(Work to be completed): Please return every line from the entries that has the string "onKeyDown" in it.

Source records
________________________________________
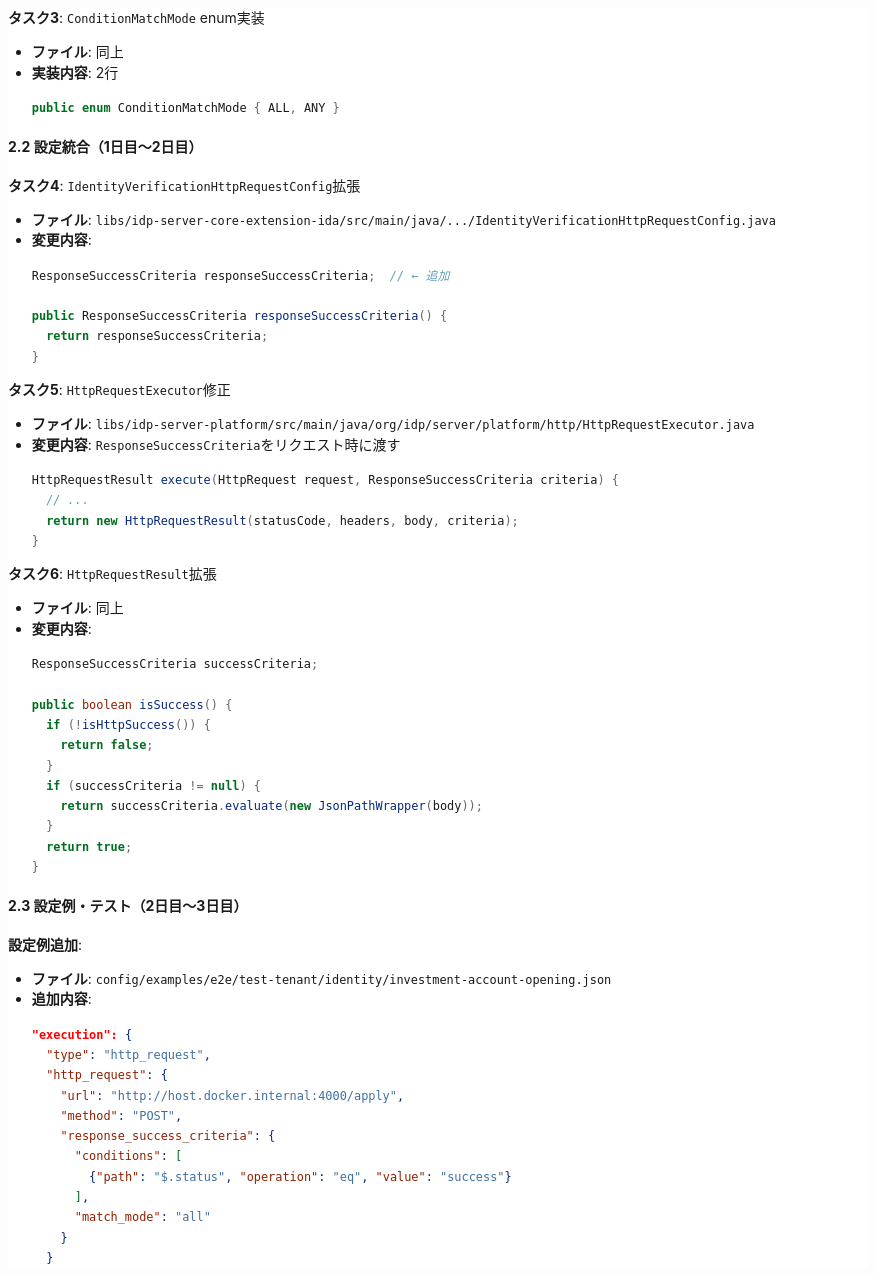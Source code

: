 **タスク3**: `ConditionMatchMode` enum実装
- **ファイル**: 同上
- **実装内容**: 2行
  ```java
  public enum ConditionMatchMode { ALL, ANY }
  ```

#### 2.2 設定統合（1日目〜2日目）

**タスク4**: `IdentityVerificationHttpRequestConfig`拡張
- **ファイル**: `libs/idp-server-core-extension-ida/src/main/java/.../IdentityVerificationHttpRequestConfig.java`
- **変更内容**:
  ```java
  ResponseSuccessCriteria responseSuccessCriteria;  // ← 追加

  public ResponseSuccessCriteria responseSuccessCriteria() {
    return responseSuccessCriteria;
  }
  ```

**タスク5**: `HttpRequestExecutor`修正
- **ファイル**: `libs/idp-server-platform/src/main/java/org/idp/server/platform/http/HttpRequestExecutor.java`
- **変更内容**: `ResponseSuccessCriteria`をリクエスト時に渡す
  ```java
  HttpRequestResult execute(HttpRequest request, ResponseSuccessCriteria criteria) {
    // ...
    return new HttpRequestResult(statusCode, headers, body, criteria);
  }
  ```

**タスク6**: `HttpRequestResult`拡張
- **ファイル**: 同上
- **変更内容**:
  ```java
  ResponseSuccessCriteria successCriteria;

  public boolean isSuccess() {
    if (!isHttpSuccess()) {
      return false;
    }
    if (successCriteria != null) {
      return successCriteria.evaluate(new JsonPathWrapper(body));
    }
    return true;
  }
  ```

#### 2.3 設定例・テスト（2日目〜3日目）

**設定例追加**:
- **ファイル**: `config/examples/e2e/test-tenant/identity/investment-account-opening.json`
- **追加内容**:
  ```json
  "execution": {
    "type": "http_request",
    "http_request": {
      "url": "http://host.docker.internal:4000/apply",
      "method": "POST",
      "response_success_criteria": {
        "conditions": [
          {"path": "$.status", "operation": "eq", "value": "success"}
        ],
        "match_mode": "all"
      }
    }
  ```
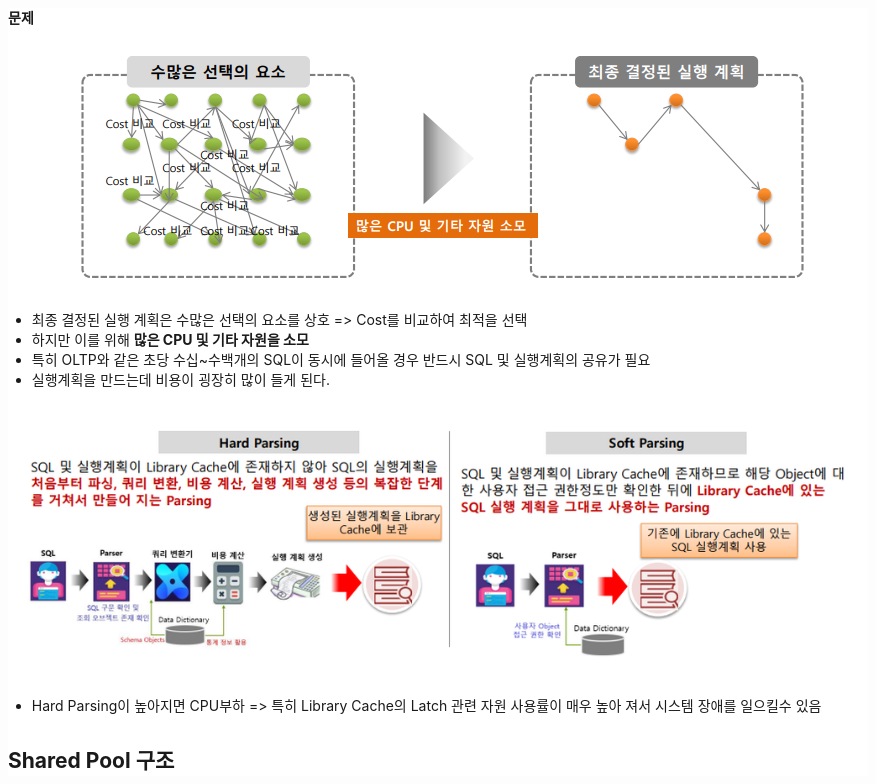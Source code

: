

**문제**

![image-20240310171504302](./03_Oracle_MemoryStructure_SGA.assets/image-20240310171504302.png)

- 최종 결정된 실행 계획은 수많은 선택의 요소를 상호 => Cost를 비교하여 최적을 선택
- 하지만 이를 위해 **많은 CPU 및 기타 자원을 소모**
- 특히 OLTP와 같은 초당 수십~수백개의 SQL이 동시에 들어올 경우 반드시 SQL 및 실행계획의 공유가 필요
- 실행계획을 만드는데 비용이 굉장히 많이 들게 된다.



![image-20240310172046892](./03_Oracle_MemoryStructure_SGA.assets/image-20240310172046892.png)

- Hard Parsing이 높아지면 CPU부하 
  => 특히 Library Cache의 Latch 관련 자원 사용률이 매우 높아 져서 시스템 장애를 일으킬수 있음



## Shared Pool 구조
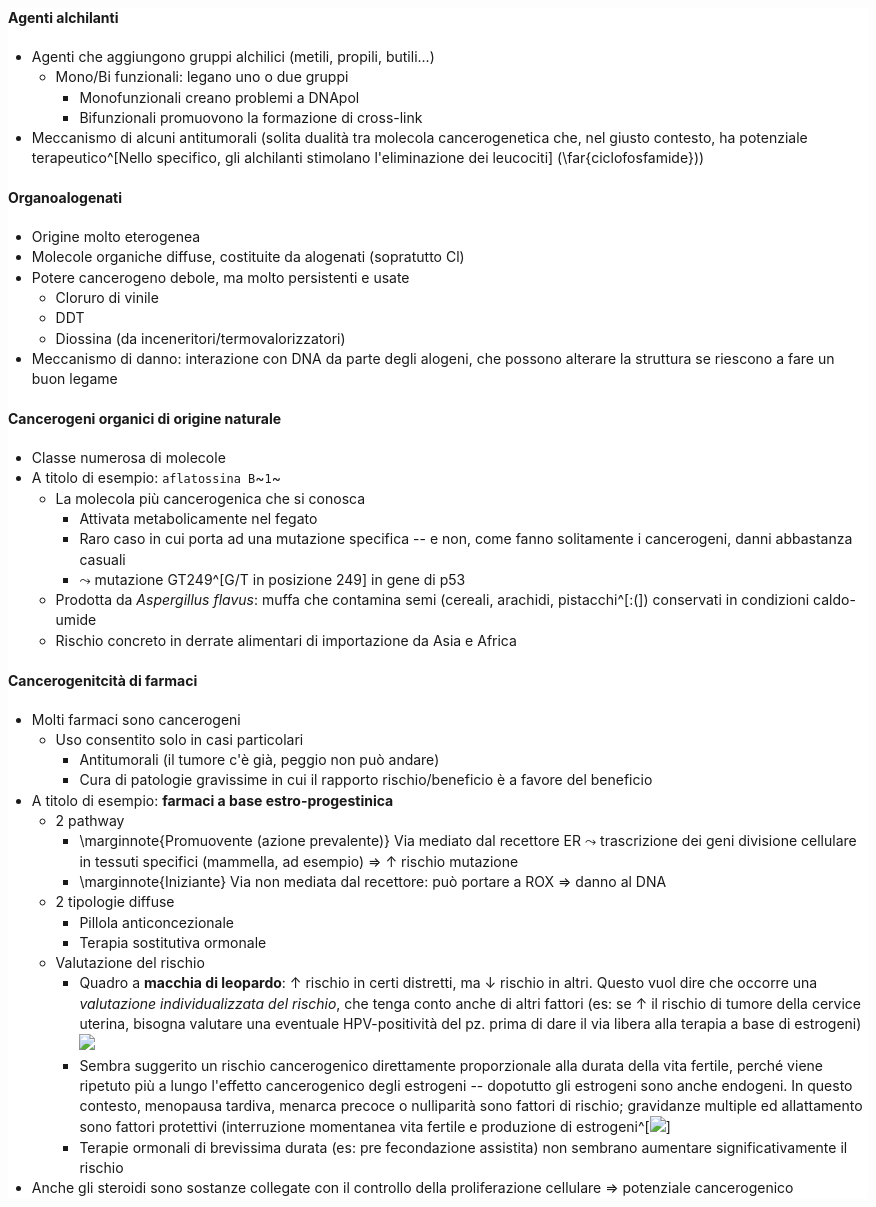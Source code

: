 #### Agenti alchilanti
- Agenti che aggiungono gruppi alchilici (metili, propili, butili...)
    - Mono/Bi funzionali: legano uno o due gruppi
        - Monofunzionali creano problemi a DNApol
        - Bifunzionali promuovono la formazione di cross-link
- Meccanismo di alcuni antitumorali (solita dualità tra molecola cancerogenetica che, nel giusto contesto, ha potenziale terapeutico^[Nello specifico, gli alchilanti stimolano l'eliminazione dei leucociti] (\far{ciclofosfamide}))

#### Organoalogenati
- Origine molto eterogenea
- Molecole organiche diffuse, costituite da alogenati (sopratutto Cl)
- Potere cancerogeno debole, ma molto persistenti e usate
    - Cloruro di vinile
    - DDT
    - Diossina (da inceneritori/termovalorizzatori)
- Meccanismo di danno: interazione con DNA da parte degli alogeni, che possono alterare la struttura se riescono a fare un buon legame

#### Cancerogeni organici di origine naturale
- Classe numerosa di molecole
- A titolo di esempio: `aflatossina B`~`1`~
    - La molecola più cancerogenica che si conosca
        - Attivata metabolicamente nel fegato
        - Raro caso in cui porta ad una mutazione specifica -- e non, come fanno solitamente i cancerogeni, danni abbastanza casuali
        - $\leadsto$ mutazione GT249^[G/T in posizione 249] in gene di p53
    - Prodotta da _Aspergillus flavus_: muffa che contamina semi (cereali, arachidi, pistacchi^[:(]) conservati in condizioni caldo-umide
    - Rischio concreto in derrate alimentari di importazione da Asia e Africa

#### Cancerogenitcità di farmaci
- Molti farmaci sono cancerogeni
    - Uso consentito solo in casi particolari
        - Antitumorali (il tumore c'è già, peggio non può andare)
        - Cura di patologie gravissime in cui il rapporto rischio/beneficio è a favore del beneficio
- A titolo di esempio: __farmaci a base estro-progestinica__
    - 2 pathway
        - \marginnote{Promuovente (azione prevalente)} Via mediato dal recettore ER $\leadsto$ trascrizione dei geni divisione cellulare in tessuti specifici (mammella, ad esempio) ⇒ ↑ rischio mutazione
        - \marginnote{Iniziante} Via non mediata dal recettore: può portare a ROX ⇒ danno al DNA
    - 2 tipologie diffuse
        - Pillola anticoncezionale
        - Terapia sostitutiva ormonale
    - Valutazione del rischio
        - Quadro a __macchia di leopardo__: ↑ rischio in certi distretti, ma ↓ rischio in altri. Questo vuol dire che occorre una _valutazione individualizzata del rischio_, che tenga conto anche di altri fattori (es: se ↑ il rischio di tumore della cervice uterina, bisogna valutare una eventuale HPV-positività del pz. prima di dare il via libera alla terapia a base di estrogeni)\
        ![](img/rischio-relativo-cancerogenicita-estrogeni.png)
        - Sembra suggerito un rischio cancerogenico direttamente proporzionale alla durata della vita fertile, perché viene ripetuto più a lungo l'effetto cancerogenico degli estrogeni -- dopotutto gli estrogeni sono anche endogeni. In questo contesto, menopausa tardiva, menarca precoce o nulliparità sono fattori di rischio; gravidanze multiple ed allattamento sono fattori protettivi (interruzione momentanea vita fertile e produzione di estrogeni^[![](img/fattori-rischio-estrogeni-mammella.png)]
        - Terapie ormonali di brevissima durata (es: pre fecondazione assistita) non sembrano aumentare significativamente il rischio
- Anche gli steroidi sono sostanze collegate con il controllo della proliferazione cellulare ⇒ potenziale cancerogenico
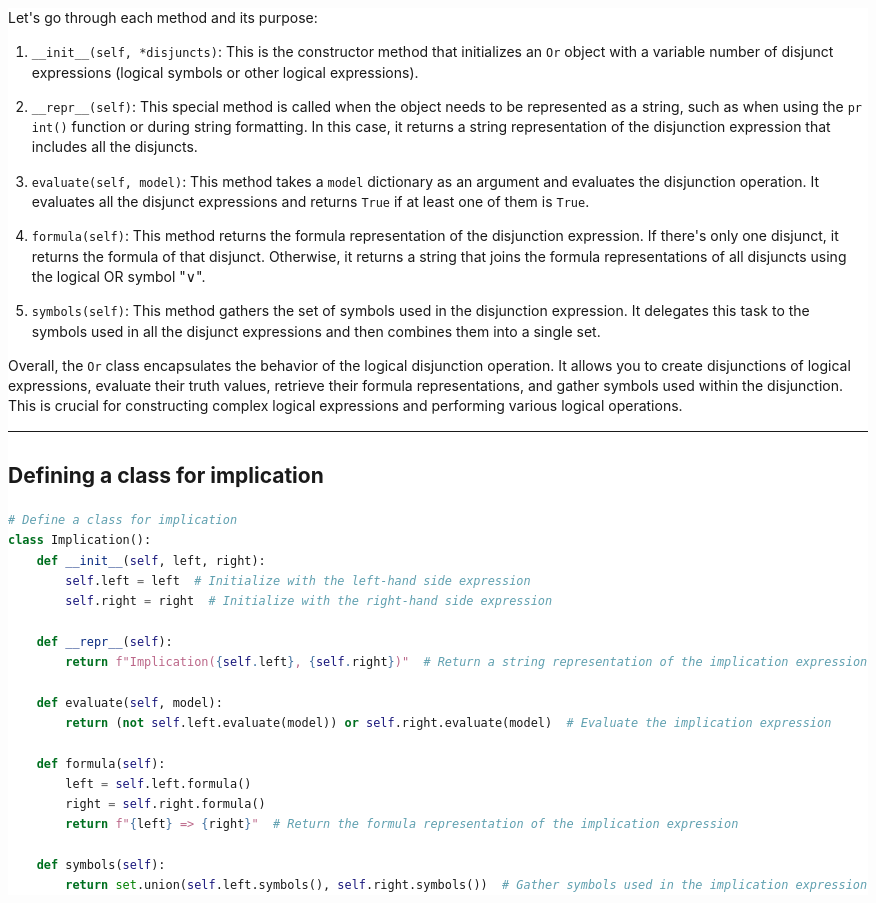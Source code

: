Let's go through each method and its purpose:

1. `__init__(self, *disjuncts)`: This is the constructor method that initializes an `Or` object with a variable number of disjunct expressions (logical symbols or other logical expressions).

2. `__repr__(self)`: This special method is called when the object needs to be represented as a string, such as when using the `print()` function or during string formatting. In this case, it returns a string representation of the disjunction expression that includes all the disjuncts.

3. `evaluate(self, model)`: This method takes a `model` dictionary as an argument and evaluates the disjunction operation. It evaluates all the disjunct expressions and returns `True` if at least one of them is `True`.

4. `formula(self)`: This method returns the formula representation of the disjunction expression. If there's only one disjunct, it returns the formula of that disjunct. Otherwise, it returns a string that joins the formula representations of all disjuncts using the logical OR symbol "∨".

5. `symbols(self)`: This method gathers the set of symbols used in the disjunction expression. It delegates this task to the symbols used in all the disjunct expressions and then combines them into a single set.

Overall, the `Or` class encapsulates the behavior of the logical disjunction operation. It allows you to create disjunctions of logical expressions, evaluate their truth values, retrieve their formula representations, and gather symbols used within the disjunction. This is crucial for constructing complex logical expressions and performing various logical operations.
***
## Defining a class for implication

```python
# Define a class for implication
class Implication():
    def __init__(self, left, right):
        self.left = left  # Initialize with the left-hand side expression
        self.right = right  # Initialize with the right-hand side expression

    def __repr__(self):
        return f"Implication({self.left}, {self.right})"  # Return a string representation of the implication expression

    def evaluate(self, model):
        return (not self.left.evaluate(model)) or self.right.evaluate(model)  # Evaluate the implication expression

    def formula(self):
        left = self.left.formula()
        right = self.right.formula()
        return f"{left} => {right}"  # Return the formula representation of the implication expression

    def symbols(self):
        return set.union(self.left.symbols(), self.right.symbols())  # Gather symbols used in the implication expression
```
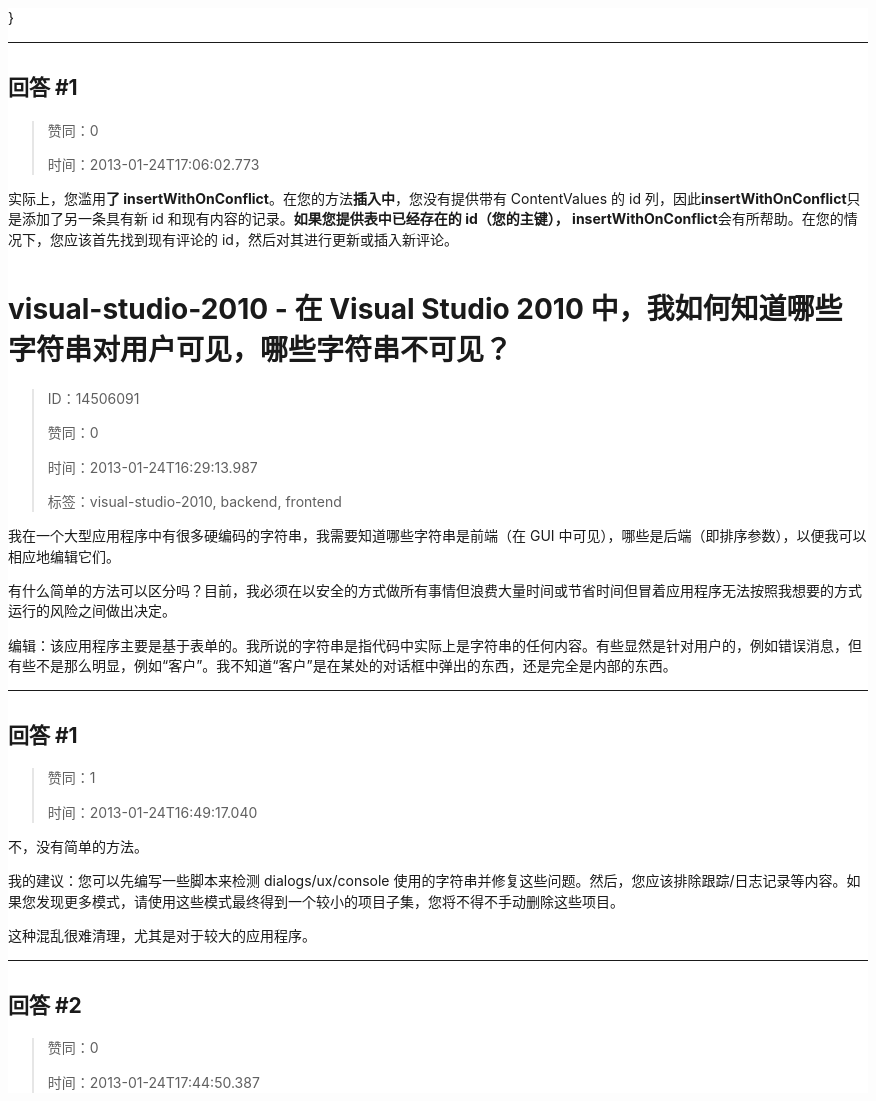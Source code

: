 }

* * *

## 回答 #1

> 赞同：0
> 
> 时间：2013-01-24T17:06:02.773

实际上，您滥用**了 insertWithOnConflict**。在您的方法**插入中**，您没有提供带有 ContentValues 的 id 列，因此**insertWithOnConflict**只是添加了另一条具有新 id 和现有内容的记录。**如果您提供表中已经存在的 id（您的主键）， insertWithOnConflict**会有所帮助。在您的情况下，您应该首先找到现有评论的 id，然后对其进行更新或插入新评论。

# visual-studio-2010 - 在 Visual Studio 2010 中，我如何知道哪些字符串对用户可见，哪些字符串不可见？

> ID：14506091
> 
> 赞同：0
> 
> 时间：2013-01-24T16:29:13.987
> 
> 标签：visual-studio-2010, backend, frontend

我在一个大型应用程序中有很多硬编码的字符串，我需要知道哪些字符串是前端（在 GUI 中可见），哪些是后端（即排序参数），以便我可以相应地编辑它们。

有什么简单的方法可以区分吗？目前，我必须在以安全的方式做所有事情但浪费大量时间或节省时间但冒着应用程序无法按照我想要的方式运行的风险之间做出决定。

编辑：该应用程序主要是基于表单的。我所说的字符串是指代码中实际上是字符串的任何内容。有些显然是针对用户的，例如错误消息，但有些不是那么明显，例如“客户”。我不知道“客户”是在某处的对话框中弹出的东西，还是完全是内部的东西。

* * *

## 回答 #1

> 赞同：1
> 
> 时间：2013-01-24T16:49:17.040

不，没有简单的方法。

我的建议：您可以先编写一些脚本来检测 dialogs/ux/console 使用的字符串并修复这些问题。然后，您应该排除跟踪/日志记录等内容。如果您发现更多模式，请使用这些模式最终得到一个较小的项目子集，您将不得不手动删除这些项目。

这种混乱很难清理，尤其是对于较大的应用程序。

* * *

## 回答 #2

> 赞同：0
> 
> 时间：2013-01-24T17:44:50.387
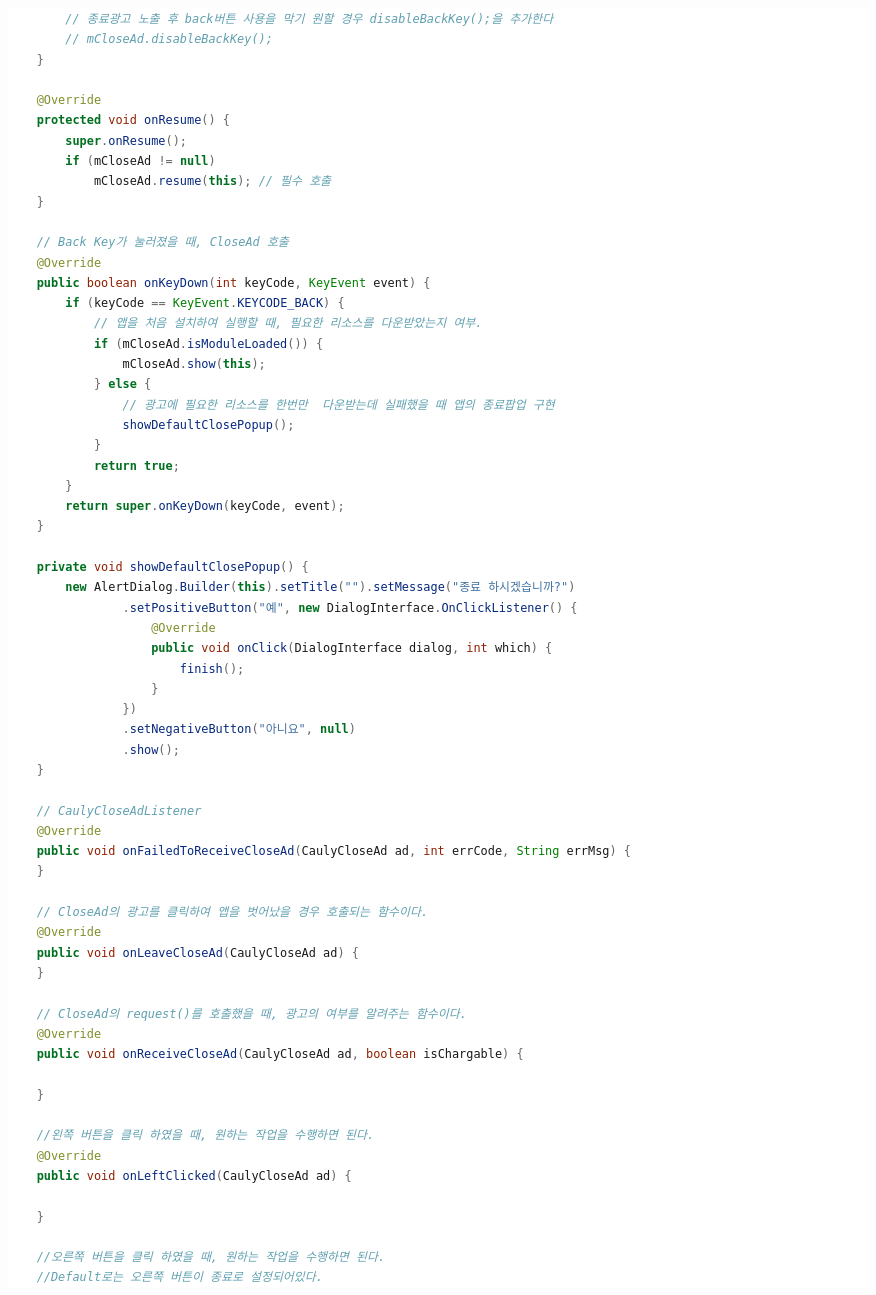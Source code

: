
 ```java
        // 종료광고 노출 후 back버튼 사용을 막기 원할 경우 disableBackKey();을 추가한다
        // mCloseAd.disableBackKey();	
    }

    @Override
    protected void onResume() {
        super.onResume();
        if (mCloseAd != null)
            mCloseAd.resume(this); // 필수 호출 
    }

    // Back Key가 눌러졌을 때, CloseAd 호출
    @Override
    public boolean onKeyDown(int keyCode, KeyEvent event) {
        if (keyCode == KeyEvent.KEYCODE_BACK) {
            // 앱을 처음 설치하여 실행할 때, 필요한 리소스를 다운받았는지 여부.
            if (mCloseAd.isModuleLoaded()) {
                mCloseAd.show(this);
            } else {
                // 광고에 필요한 리소스를 한번만  다운받는데 실패했을 때 앱의 종료팝업 구현
                showDefaultClosePopup();
            }
            return true;
        }
        return super.onKeyDown(keyCode, event);
    }

    private void showDefaultClosePopup() {
        new AlertDialog.Builder(this).setTitle("").setMessage("종료 하시겠습니까?")
                .setPositiveButton("예", new DialogInterface.OnClickListener() {
                    @Override
                    public void onClick(DialogInterface dialog, int which) {
                        finish();
                    }
                })
                .setNegativeButton("아니요", null)
                .show();
    }

    // CaulyCloseAdListener
    @Override
    public void onFailedToReceiveCloseAd(CaulyCloseAd ad, int errCode, String errMsg) {
    }

    // CloseAd의 광고를 클릭하여 앱을 벗어났을 경우 호출되는 함수이다. 
    @Override
    public void onLeaveCloseAd(CaulyCloseAd ad) {
    }

    // CloseAd의 request()를 호출했을 때, 광고의 여부를 알려주는 함수이다. 
    @Override
    public void onReceiveCloseAd(CaulyCloseAd ad, boolean isChargable) {

    }

    //왼쪽 버튼을 클릭 하였을 때, 원하는 작업을 수행하면 된다. 
    @Override
    public void onLeftClicked(CaulyCloseAd ad) {

    }

    //오른쪽 버튼을 클릭 하였을 때, 원하는 작업을 수행하면 된다. 
    //Default로는 오른쪽 버튼이 종료로 설정되어있다. 
```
________________________________________
(Answer for the task):
    public boolean onKeyDown(int keyCode, KeyEvent event) {
        return super.onKeyDown(keyCode, event);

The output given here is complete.